* Problem to solve
Restate, word for word and with no pictures, the stretch of lines in the data below that begins at the line with "Codrops - http://tympanus.net/codrops/" and ends at the line with "się sam odświeżać", inclusive.

Dataset records

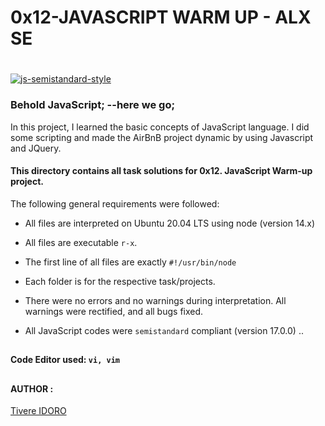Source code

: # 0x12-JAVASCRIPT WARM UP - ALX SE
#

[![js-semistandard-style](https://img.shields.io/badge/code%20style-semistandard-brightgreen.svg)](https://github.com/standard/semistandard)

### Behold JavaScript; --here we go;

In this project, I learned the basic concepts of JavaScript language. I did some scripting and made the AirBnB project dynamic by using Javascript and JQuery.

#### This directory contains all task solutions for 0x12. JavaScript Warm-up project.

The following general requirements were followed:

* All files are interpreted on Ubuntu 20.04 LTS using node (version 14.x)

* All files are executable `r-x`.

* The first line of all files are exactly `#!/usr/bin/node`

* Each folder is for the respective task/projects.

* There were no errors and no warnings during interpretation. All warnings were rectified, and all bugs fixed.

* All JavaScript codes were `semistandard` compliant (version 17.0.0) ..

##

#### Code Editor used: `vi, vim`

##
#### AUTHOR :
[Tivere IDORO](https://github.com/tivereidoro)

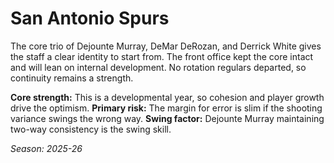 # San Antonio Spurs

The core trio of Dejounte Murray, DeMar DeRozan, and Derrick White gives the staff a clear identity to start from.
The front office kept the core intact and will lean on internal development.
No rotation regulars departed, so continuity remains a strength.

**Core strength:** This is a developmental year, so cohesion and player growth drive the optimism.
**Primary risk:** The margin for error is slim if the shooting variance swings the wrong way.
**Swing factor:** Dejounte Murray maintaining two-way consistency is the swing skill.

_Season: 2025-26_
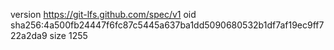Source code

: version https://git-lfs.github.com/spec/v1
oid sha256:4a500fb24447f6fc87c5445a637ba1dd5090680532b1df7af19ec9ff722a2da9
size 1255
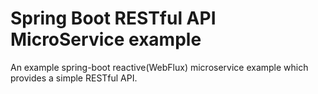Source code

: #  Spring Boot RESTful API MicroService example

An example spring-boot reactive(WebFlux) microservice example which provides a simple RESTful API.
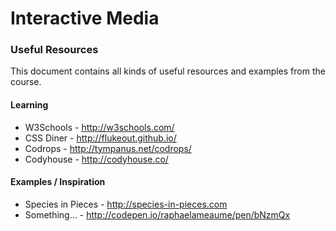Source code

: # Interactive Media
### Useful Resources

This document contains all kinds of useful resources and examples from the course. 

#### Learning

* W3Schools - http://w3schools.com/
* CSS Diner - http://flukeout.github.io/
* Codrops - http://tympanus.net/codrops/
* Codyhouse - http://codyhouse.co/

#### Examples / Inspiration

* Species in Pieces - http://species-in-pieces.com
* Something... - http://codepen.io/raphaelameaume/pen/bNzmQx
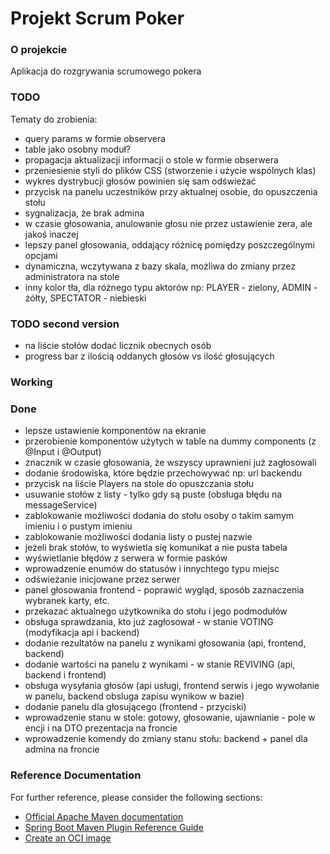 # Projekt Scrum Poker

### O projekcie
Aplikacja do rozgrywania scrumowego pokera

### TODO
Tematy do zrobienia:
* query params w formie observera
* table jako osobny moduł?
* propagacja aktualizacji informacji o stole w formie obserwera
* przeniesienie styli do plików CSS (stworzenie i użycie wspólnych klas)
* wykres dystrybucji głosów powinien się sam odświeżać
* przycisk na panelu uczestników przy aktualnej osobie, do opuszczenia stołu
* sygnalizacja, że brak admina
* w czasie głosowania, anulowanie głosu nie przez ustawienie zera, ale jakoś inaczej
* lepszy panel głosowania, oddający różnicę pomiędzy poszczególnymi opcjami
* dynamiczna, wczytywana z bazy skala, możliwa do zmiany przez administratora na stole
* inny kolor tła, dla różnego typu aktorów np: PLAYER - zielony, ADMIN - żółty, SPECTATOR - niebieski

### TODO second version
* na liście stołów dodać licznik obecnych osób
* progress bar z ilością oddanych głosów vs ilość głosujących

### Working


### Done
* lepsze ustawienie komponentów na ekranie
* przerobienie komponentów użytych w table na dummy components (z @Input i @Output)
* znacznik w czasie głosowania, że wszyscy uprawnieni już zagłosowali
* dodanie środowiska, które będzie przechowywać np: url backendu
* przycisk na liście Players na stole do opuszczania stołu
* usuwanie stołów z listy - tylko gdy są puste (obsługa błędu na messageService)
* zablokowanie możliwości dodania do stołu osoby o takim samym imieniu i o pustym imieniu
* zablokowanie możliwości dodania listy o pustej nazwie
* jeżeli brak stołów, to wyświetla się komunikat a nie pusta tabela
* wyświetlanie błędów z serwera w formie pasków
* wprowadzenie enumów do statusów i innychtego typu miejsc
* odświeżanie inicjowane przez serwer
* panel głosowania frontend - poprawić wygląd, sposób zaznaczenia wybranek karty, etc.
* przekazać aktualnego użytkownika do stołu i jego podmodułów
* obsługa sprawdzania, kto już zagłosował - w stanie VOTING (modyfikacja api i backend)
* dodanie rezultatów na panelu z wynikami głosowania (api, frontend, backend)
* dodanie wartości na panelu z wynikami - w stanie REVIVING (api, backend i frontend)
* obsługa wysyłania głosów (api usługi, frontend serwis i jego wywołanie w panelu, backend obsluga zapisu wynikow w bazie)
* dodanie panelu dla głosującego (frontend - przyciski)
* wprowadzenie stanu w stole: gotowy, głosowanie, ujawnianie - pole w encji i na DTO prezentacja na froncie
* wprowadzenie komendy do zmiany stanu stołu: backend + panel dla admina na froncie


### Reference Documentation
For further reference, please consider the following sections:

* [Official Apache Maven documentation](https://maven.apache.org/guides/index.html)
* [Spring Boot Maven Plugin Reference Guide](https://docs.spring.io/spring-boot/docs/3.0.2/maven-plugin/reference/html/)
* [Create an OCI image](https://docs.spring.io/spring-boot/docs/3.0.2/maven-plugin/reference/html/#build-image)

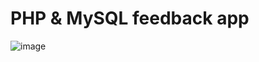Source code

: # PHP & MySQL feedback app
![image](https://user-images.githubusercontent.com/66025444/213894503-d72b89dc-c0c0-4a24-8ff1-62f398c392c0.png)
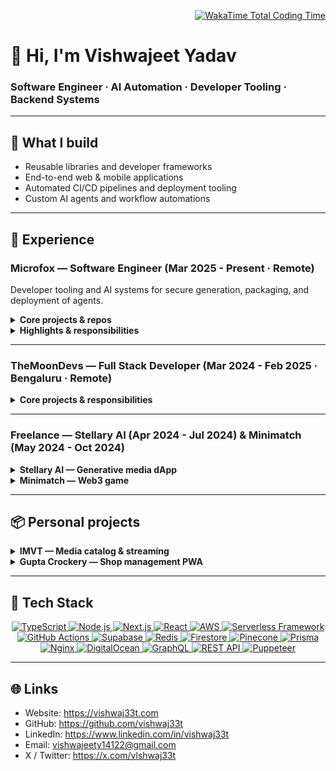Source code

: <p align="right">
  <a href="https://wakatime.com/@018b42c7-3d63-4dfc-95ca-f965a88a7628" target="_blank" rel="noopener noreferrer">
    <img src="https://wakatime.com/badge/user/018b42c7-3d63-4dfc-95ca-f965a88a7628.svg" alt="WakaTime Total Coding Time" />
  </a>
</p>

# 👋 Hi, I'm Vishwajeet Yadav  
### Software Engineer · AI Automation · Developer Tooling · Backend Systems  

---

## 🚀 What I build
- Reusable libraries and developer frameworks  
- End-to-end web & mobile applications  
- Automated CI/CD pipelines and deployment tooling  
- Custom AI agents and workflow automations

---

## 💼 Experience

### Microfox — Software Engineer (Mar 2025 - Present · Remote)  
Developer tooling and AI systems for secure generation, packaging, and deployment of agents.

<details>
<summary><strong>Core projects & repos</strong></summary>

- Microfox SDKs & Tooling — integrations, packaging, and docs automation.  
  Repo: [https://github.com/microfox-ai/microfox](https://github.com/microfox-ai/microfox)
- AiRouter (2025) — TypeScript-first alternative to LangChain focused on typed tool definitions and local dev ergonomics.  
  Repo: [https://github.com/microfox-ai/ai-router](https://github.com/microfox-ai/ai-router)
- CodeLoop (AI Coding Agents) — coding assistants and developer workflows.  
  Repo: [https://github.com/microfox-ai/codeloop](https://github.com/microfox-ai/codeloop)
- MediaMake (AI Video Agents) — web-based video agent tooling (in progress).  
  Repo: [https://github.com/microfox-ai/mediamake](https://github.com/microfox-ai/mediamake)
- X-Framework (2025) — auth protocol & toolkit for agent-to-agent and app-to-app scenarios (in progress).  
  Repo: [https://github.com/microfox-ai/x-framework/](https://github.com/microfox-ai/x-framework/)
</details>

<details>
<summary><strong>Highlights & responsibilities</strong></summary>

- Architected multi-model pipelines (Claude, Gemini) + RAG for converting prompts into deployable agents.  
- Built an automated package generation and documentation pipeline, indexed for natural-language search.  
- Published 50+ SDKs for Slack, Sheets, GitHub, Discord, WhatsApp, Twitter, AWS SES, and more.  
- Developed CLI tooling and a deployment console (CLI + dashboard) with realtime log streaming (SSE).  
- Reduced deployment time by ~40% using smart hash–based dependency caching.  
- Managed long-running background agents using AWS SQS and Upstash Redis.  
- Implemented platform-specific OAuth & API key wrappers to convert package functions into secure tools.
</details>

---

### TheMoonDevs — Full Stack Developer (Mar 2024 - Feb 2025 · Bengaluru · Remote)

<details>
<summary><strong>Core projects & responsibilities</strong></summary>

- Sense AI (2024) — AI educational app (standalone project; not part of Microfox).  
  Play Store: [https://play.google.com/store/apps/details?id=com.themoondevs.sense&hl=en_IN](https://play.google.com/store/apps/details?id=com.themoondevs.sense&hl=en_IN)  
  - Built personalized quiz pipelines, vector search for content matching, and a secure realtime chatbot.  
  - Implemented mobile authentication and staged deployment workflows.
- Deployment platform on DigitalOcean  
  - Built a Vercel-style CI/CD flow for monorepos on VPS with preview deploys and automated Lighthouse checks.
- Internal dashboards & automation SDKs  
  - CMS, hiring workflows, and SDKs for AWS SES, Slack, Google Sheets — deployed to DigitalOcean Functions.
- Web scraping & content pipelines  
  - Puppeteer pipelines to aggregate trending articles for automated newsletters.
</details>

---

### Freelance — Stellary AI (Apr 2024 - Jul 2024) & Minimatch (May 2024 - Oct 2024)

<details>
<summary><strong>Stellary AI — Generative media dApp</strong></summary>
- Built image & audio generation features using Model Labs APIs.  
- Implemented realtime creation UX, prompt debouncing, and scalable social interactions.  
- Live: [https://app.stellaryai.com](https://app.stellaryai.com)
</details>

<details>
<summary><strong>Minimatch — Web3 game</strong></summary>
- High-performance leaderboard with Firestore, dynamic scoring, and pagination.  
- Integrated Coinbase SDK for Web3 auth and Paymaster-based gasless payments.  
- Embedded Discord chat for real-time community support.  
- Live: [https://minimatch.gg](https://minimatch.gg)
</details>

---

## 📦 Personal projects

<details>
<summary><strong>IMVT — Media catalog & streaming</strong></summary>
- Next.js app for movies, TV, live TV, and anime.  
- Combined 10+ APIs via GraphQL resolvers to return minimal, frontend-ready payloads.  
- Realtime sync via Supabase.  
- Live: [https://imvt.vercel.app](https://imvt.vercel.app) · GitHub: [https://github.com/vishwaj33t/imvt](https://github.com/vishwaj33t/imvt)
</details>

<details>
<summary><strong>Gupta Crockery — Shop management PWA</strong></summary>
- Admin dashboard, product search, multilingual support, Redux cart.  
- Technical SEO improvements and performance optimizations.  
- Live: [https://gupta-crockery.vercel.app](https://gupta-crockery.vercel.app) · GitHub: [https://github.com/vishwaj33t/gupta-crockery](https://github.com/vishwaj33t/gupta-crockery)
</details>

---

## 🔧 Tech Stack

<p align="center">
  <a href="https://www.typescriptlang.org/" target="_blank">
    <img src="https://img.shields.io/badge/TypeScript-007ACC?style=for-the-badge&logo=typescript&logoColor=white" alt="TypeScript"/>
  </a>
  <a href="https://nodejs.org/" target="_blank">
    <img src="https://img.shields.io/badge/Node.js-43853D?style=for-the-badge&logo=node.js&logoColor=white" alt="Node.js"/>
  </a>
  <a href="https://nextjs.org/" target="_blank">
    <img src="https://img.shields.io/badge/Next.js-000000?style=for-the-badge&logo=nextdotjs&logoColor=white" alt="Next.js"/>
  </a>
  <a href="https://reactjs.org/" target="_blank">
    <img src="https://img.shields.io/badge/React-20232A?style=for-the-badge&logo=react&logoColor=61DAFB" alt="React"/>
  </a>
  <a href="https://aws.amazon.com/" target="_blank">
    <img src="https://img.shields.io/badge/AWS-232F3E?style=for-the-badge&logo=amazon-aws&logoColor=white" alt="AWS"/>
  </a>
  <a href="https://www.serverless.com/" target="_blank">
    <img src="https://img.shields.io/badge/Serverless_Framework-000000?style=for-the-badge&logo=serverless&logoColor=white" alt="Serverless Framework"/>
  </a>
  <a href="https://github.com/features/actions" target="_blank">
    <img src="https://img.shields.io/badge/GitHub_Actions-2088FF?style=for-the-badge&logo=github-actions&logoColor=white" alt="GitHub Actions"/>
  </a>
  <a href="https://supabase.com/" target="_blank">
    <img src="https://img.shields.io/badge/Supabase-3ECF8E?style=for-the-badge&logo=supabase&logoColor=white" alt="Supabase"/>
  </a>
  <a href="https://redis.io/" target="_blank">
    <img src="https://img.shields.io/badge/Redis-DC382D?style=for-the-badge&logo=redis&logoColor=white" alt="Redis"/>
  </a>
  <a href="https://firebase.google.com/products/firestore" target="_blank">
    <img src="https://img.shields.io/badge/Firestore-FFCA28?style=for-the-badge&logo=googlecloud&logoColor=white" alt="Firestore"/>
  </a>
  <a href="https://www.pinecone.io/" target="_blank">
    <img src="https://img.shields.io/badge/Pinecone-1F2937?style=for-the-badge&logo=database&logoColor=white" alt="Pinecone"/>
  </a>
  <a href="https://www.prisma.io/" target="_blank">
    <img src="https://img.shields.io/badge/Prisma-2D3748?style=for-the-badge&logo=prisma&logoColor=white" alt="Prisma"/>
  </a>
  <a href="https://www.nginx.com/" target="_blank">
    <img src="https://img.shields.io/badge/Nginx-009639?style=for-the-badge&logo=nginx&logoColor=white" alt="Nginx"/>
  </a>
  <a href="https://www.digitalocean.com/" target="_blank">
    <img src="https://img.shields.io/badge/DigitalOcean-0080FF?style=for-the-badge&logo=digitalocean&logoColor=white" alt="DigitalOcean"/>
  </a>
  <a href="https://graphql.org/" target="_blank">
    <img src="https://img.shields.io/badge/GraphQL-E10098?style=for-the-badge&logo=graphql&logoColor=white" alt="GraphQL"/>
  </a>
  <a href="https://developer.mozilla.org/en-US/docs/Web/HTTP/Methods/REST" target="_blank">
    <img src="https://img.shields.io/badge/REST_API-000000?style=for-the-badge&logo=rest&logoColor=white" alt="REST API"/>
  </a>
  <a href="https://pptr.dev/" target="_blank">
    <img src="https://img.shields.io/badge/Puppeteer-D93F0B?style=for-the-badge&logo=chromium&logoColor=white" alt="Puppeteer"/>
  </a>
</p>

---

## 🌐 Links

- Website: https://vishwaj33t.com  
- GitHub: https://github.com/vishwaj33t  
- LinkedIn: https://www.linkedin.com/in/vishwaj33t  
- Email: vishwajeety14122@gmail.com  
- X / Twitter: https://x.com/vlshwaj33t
--
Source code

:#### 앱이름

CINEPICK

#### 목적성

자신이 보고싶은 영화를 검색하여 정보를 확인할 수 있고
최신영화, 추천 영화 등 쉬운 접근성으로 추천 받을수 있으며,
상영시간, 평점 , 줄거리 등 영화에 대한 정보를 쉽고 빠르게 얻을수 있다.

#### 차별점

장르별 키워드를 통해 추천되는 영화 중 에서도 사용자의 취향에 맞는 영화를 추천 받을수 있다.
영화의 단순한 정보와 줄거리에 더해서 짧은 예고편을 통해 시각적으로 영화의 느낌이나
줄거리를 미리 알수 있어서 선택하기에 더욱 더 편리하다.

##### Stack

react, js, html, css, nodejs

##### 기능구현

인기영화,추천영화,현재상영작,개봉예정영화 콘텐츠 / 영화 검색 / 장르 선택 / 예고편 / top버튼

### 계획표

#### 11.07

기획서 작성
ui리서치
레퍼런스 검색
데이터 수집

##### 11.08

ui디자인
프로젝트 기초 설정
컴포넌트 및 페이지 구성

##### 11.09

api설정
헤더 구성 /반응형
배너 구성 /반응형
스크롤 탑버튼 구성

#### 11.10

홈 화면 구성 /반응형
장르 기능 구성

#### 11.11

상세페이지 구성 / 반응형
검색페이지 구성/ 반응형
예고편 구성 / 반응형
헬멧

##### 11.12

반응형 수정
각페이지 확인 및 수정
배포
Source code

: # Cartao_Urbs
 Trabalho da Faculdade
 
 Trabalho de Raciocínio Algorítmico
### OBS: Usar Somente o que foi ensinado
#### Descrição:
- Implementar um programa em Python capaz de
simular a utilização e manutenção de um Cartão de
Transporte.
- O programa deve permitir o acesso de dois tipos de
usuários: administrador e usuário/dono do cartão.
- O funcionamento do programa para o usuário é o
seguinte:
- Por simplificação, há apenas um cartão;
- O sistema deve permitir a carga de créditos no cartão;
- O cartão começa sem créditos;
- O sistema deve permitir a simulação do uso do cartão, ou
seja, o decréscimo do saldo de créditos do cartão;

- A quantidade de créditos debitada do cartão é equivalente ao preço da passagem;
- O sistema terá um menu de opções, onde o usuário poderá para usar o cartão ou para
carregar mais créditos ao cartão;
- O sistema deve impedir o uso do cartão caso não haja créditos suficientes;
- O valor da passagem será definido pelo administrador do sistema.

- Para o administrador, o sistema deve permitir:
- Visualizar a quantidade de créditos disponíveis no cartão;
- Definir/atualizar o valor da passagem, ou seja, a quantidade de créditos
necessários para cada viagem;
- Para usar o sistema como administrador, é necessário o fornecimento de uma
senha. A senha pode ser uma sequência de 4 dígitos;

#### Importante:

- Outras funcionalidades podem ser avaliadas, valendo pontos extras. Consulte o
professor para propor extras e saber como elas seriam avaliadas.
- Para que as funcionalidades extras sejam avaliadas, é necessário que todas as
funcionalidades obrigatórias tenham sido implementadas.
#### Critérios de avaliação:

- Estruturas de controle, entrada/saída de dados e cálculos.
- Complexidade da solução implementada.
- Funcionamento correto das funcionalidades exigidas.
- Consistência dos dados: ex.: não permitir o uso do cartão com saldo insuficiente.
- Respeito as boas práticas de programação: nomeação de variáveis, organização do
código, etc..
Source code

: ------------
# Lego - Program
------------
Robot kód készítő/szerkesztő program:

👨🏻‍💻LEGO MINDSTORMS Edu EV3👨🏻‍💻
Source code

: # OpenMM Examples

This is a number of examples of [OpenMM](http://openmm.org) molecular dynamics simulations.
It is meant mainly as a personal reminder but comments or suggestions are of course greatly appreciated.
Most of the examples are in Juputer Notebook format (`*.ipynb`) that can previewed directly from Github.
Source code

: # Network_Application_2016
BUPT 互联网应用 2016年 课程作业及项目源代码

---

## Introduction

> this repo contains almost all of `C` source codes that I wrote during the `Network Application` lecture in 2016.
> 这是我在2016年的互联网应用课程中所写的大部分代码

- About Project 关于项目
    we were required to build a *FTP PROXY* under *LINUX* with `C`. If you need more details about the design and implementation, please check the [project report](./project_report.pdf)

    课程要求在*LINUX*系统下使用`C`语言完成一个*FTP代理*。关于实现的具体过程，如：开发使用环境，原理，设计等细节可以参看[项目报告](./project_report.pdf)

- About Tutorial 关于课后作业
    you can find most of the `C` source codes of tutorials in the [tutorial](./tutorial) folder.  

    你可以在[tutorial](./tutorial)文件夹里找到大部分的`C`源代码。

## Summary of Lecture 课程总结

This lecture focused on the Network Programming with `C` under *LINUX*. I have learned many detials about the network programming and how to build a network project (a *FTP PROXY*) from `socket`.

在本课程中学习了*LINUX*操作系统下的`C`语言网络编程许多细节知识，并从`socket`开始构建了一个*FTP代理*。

* Exercise output
* Codrops - http://tympanus.net/codrops/
* Codyhouse - http://codyhouse.co/

#### Examples / Inspiration

* Species in Pieces - http://species-in-pieces.com
* Something... - http://codepen.io/raphaelameaume/pen/bNzmQx
 # Projekt Scrum Poker

### O projekcie
Aplikacja do rozgrywania scrumowego pokera

### TODO
Tematy do zrobienia:
* query params w formie observera
* table jako osobny moduł?
* propagacja aktualizacji informacji o stole w formie obserwera
* przeniesienie styli do plików CSS (stworzenie i użycie wspólnych klas)
* wykres dystrybucji głosów powinien się sam odświeżać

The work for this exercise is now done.